Executive summary:

The goal of this report is to build a basic n-gram model for predicting next word based on the previous words.

Overview:

In milestone report for Data Sciece Capstone project, we will build prediction algorithm and perform exploratory data analysis to check the relationship between words, tokens, and phrases in the text.

Required libraries

library(ggplot2)

## Warning: package 'ggplot2' was built under R version 4.0.2

library(stringi) # for character string processing facilities
library(NLP)

## 
## Attaching package: 'NLP'

## The following object is masked from 'package:ggplot2':
## 
##     annotate

library(tm) # for text mining

## Warning: package 'tm' was built under R version 4.0.2

library(SnowballC) # for text stemming
library(RColorBrewer) #for color palettes
library(RWeka) # for data mining tasks

## Warning: package 'RWeka' was built under R version 4.0.2

## java.home option:

## JAVA_HOME environment variable: C:\Program Files\Java\jre7

## Warning in fun(libname, pkgname): Java home setting is INVALID, it will be ignored.
## Please do NOT set it unless you want to override system settings.

library(RWekajars)

## Warning: package 'RWekajars' was built under R version 4.0.2

library(knitr)
library(rJava)

## Warning: package 'rJava' was built under R version 4.0.2

Task 0 : Obtaining the data

1. Data acquisition

The data for this project is provided by Coursera, which was selected from HC Corpora. This link provides four locales such as English(en), German(de), Finnish(fi) and Russian(ru). In those, We selected the English text files to perform the prediction algorithm.

# Getting the blogs file

blogs<-file("C:/Users/laksk/Downloads/Coursera-SwiftKey (1)/final/en_US/en_US.blogs.txt", open="rb")

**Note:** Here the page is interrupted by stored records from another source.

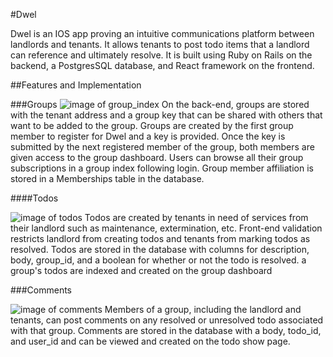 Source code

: #Dwel

Dwel is an IOS app proving an intuitive communications platform between landlords and tenants.  It allows tenants to post todo items that a landlord can reference and ultimately resolve. It is built using Ruby on Rails on the backend, a PostgresSQL database, and React framework on the frontend.

##Features and Implementation

###Groups
![image of group_index]()
On the back-end, groups are stored with the tenant address and a group key that can be shared with others that want to be added to the group.  Groups are created by the first group member to register for Dwel and a key is provided.  Once the key is submitted by the next registered member of the group, both members are given access to the group dashboard.  Users can browse all their group subscriptions in a group index following login.  Group member affiliation is stored in a Memberships table in the database.  

####Todos

![image of todos]()
Todos are created by tenants in need of services from their landlord such as maintenance, extermination, etc.  Front-end validation restricts landlord from creating todos and tenants from marking todos as resolved.  Todos are stored in the database with columns for description, body, group_id, and a boolean for whether or not the todo is resolved.  a group's todos are indexed and created on the group dashboard

###Comments

![image of comments]()
Members of a group, including the landlord and tenants, can post comments on any resolved or unresolved todo associated with that group.  Comments are stored in the database with a body, todo_id, and user_id and can be viewed and created on the todo show page.  

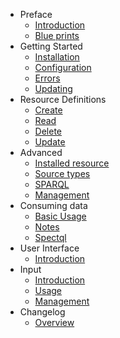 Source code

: - Preface
    - [Introduction]({url}/introduction)
    - [Blue prints]({url}/blueprints)
- Getting Started
    - [Installation]({url}/installation)
    - [Configuration]({url}/configuration)
    - [Errors]({url}/errors)
    - [Updating]({url}/updating)
- Resource Definitions
    - [Create]({url}/create_definition)
    - [Read]({url}/definitions#get)
    - [Delete]({url}/definitions#delete)
    - [Update]({url}/definitions#patch)
- Advanced
    - [Installed resource]({url}/installed)
    - [Source types]({url}/source_types)
    - [SPARQL]({url}/sparql)
    - [Management]({url}/management)
- Consuming data
    - [Basic Usage]({url}/consuming_data)
    - [Notes]({url}/notes)
    - [Spectql]({url}/spectql)
- User Interface
    - [Introduction]({url}/ui_introduction)
- Input
	- [Introduction]({url}/input)
	- [Usage]({url}/input_usage)
    - [Management]({url}/input_management)
- Changelog
    - [Overview]({url}/changelog) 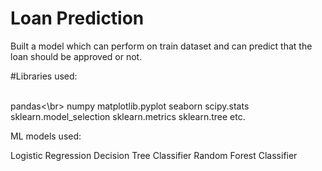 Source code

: # Loan Prediction

Built a model which can perform on train dataset and can predict that the loan should be approved or not.


#Libraries used:

<br>pandas<\br>
numpy
matplotlib.pyplot
seaborn
scipy.stats
sklearn.model_selection
sklearn.metrics
sklearn.tree etc.

ML models used:

Logistic Regression
Decision Tree Classifier
Random Forest Classifier
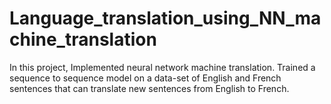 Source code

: # Language_translation_using_NN_machine_translation
In this project, Implemented neural network machine translation. Trained a sequence to sequence model on a data-set of English and French sentences that can translate new sentences from English to French.
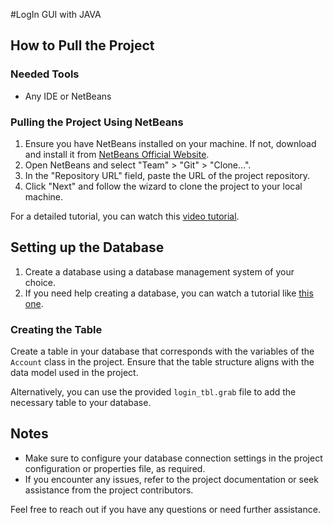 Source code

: #LogIn GUI with JAVA

## How to Pull the Project

### Needed Tools
- Any IDE or NetBeans

### Pulling the Project Using NetBeans
1. Ensure you have NetBeans installed on your machine. If not, download and install it from [NetBeans Official Website](https://netbeans.apache.org/).
2. Open NetBeans and select "Team" > "Git" > "Clone...".
3. In the "Repository URL" field, paste the URL of the project repository.
4. Click "Next" and follow the wizard to clone the project to your local machine.

For a detailed tutorial, you can watch this [video tutorial](https://www.youtube.com/watch?v=l1QDOR8oE68).

## Setting up the Database

1. Create a database using a database management system of your choice.
2. If you need help creating a database, you can watch a tutorial like [this one](https://www.youtube.com/watch?v=i0c1b_LK5WQ).

### Creating the Table

Create a table in your database that corresponds with the variables of the `Account` class in the project. Ensure that the table structure aligns with the data model used in the project.

Alternatively, you can use the provided `login_tbl.grab` file to add the necessary table to your database.

## Notes
- Make sure to configure your database connection settings in the project configuration or properties file, as required.
- If you encounter any issues, refer to the project documentation or seek assistance from the project contributors.

Feel free to reach out if you have any questions or need further assistance.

blogs<-readLines(blogs, encoding="UTF-8", skipNul=TRUE)

# Getting the news file

news<-file("C:/Users/laksk/Downloads/Coursera-SwiftKey (1)/final/en_US/en_US.news.txt", open="rb")
news<-readLines(news, encoding="UTF-8", skipNul=TRUE)

# Getting the twitter file

twitter<-file("C:/Users/laksk/Downloads/Coursera-SwiftKey (1)/final/en_US/en_US.twitter.txt", open="rb")
twitter<-readLines(twitter, encoding="UTF-8", skipNul=TRUE)

2. Corpus Dimensions

In this module we will check the size, length, maximum characters in a line, and number of words of the text file.

> Size:

blogsSize<-file.info("C:/Users/laksk/Downloads/Coursera-SwiftKey (1)/final/en_US/en_US.blogs.txt")$size/1024^2

blogsSize

## [1] 200.4242

newsSize<-file.info("C:/Users/laksk/Downloads/Coursera-SwiftKey (1)/final/en_US/en_US.news.txt")$size/1024^2

newsSize

## [1] 196.2775

twitterSize<-file.info("C:/Users/laksk/Downloads/Coursera-SwiftKey (1)/final/en_US/en_US.twitter.txt")$size/1024^2

twitterSize

## [1] 159.3641

> Length:

blogsLength<-length(blogs)

newsLength<-length(news)

twitterLength<-length(twitter)

> Word Count:

blogsWords<-sum(stri_count_words(blogs))

newsWords<-sum(stri_count_words(news))

twitterWords<-sum(stri_count_words(twitter))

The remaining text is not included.